◆ What you are asked to do: Find every line in the records below that holds the word "with", and copy it out.

[Source texts of formatted documents]
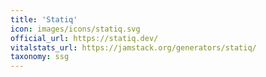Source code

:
 ```yaml
---
title: 'Statiq'
icon: images/icons/statiq.svg
official_url: https://statiq.dev/
vitalstats_url: https://jamstack.org/generators/statiq/
taxonomy: ssg
---
```

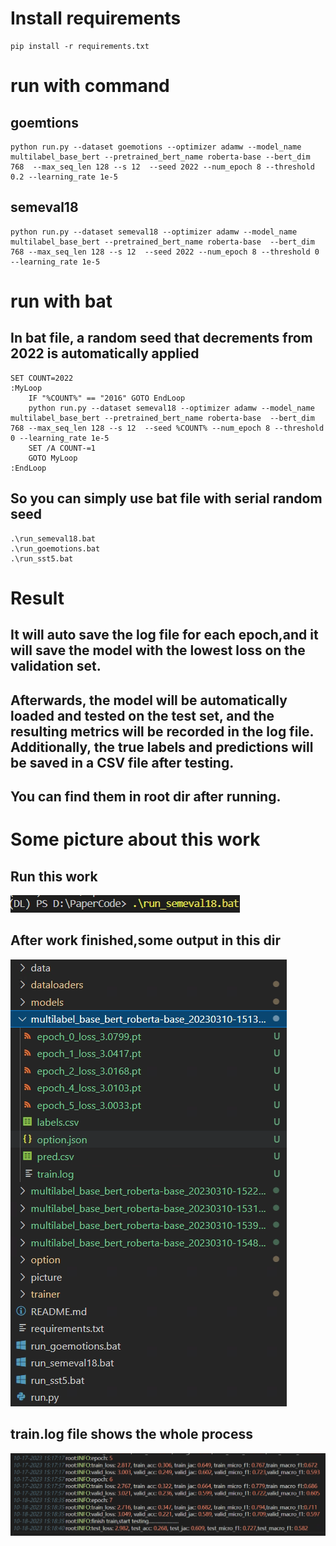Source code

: # Install requirements
```
pip install -r requirements.txt
```
# run with command
## goemtions
```
python run.py --dataset goemotions --optimizer adamw --model_name multilabel_base_bert --pretrained_bert_name roberta-base --bert_dim 768  --max_seq_len 128 --s 12  --seed 2022 --num_epoch 8 --threshold 0.2 --learning_rate 1e-5
```

## semeval18
```
python run.py --dataset semeval18 --optimizer adamw --model_name multilabel_base_bert --pretrained_bert_name roberta-base  --bert_dim 768 --max_seq_len 128 --s 12  --seed 2022 --num_epoch 8 --threshold 0 --learning_rate 1e-5
```

# run with bat
## In bat file, a random seed that decrements from 2022 is automatically applied
```
SET COUNT=2022
:MyLoop
    IF "%COUNT%" == "2016" GOTO EndLoop
    python run.py --dataset semeval18 --optimizer adamw --model_name multilabel_base_bert --pretrained_bert_name roberta-base  --bert_dim 768 --max_seq_len 128 --s 12  --seed %COUNT% --num_epoch 8 --threshold 0 --learning_rate 1e-5
    SET /A COUNT-=1
    GOTO MyLoop
:EndLoop
```
## So you can simply use bat file with serial random seed
```
.\run_semeval18.bat
.\run_goemotions.bat
.\run_sst5.bat
```

# Result
## It will auto save the log file for each epoch,and it will save the model with the lowest loss on the validation set.
## Afterwards, the model will be automatically loaded and tested on the test set, and the resulting metrics will be recorded in the log file. Additionally, the true labels and predictions will be saved in a CSV file after testing.
## You can find them in root dir after running.
# Some picture about this work
## Run this work
![image](picture/command.png)
## After work finished,some output in this dir
![image](picture/finished_dir.png)
## train.log file shows the whole process
![image](picture/test_after_train.png)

◆ Reply to the task:
# run with command
# run with bat
## So you can simply use bat file with serial random seed
## It will auto save the log file for each epoch,and it will save the model with the lowest loss on the validation set.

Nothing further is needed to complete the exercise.